## EXERCISE INPUT
|---|

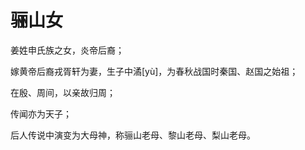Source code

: # 骊山女

姜姓申氏族之女，炎帝后裔；

嫁黄帝后裔戎胥轩为妻，生子中潏\[yù]，为春秋战国时秦国、赵国之始祖；

在殷、周间，以亲故归周；

传闻亦为天子；

后人传说中演变为大母神，称骊山老母、黎山老母、梨山老母。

|---|

## WORK REQUEST
Only the pictures are to be left out; write out all the other data exactly.

## OUTPUT FOR THIS TASK
Source code

: # 骊山女

姜姓申氏族之女，炎帝后裔；

嫁黄帝后裔戎胥轩为妻，生子中潏\[yù]，为春秋战国时秦国、赵国之始祖；

在殷、周间，以亲故归周；

传闻亦为天子；

后人传说中演变为大母神，称骊山老母、黎山老母、梨山老母。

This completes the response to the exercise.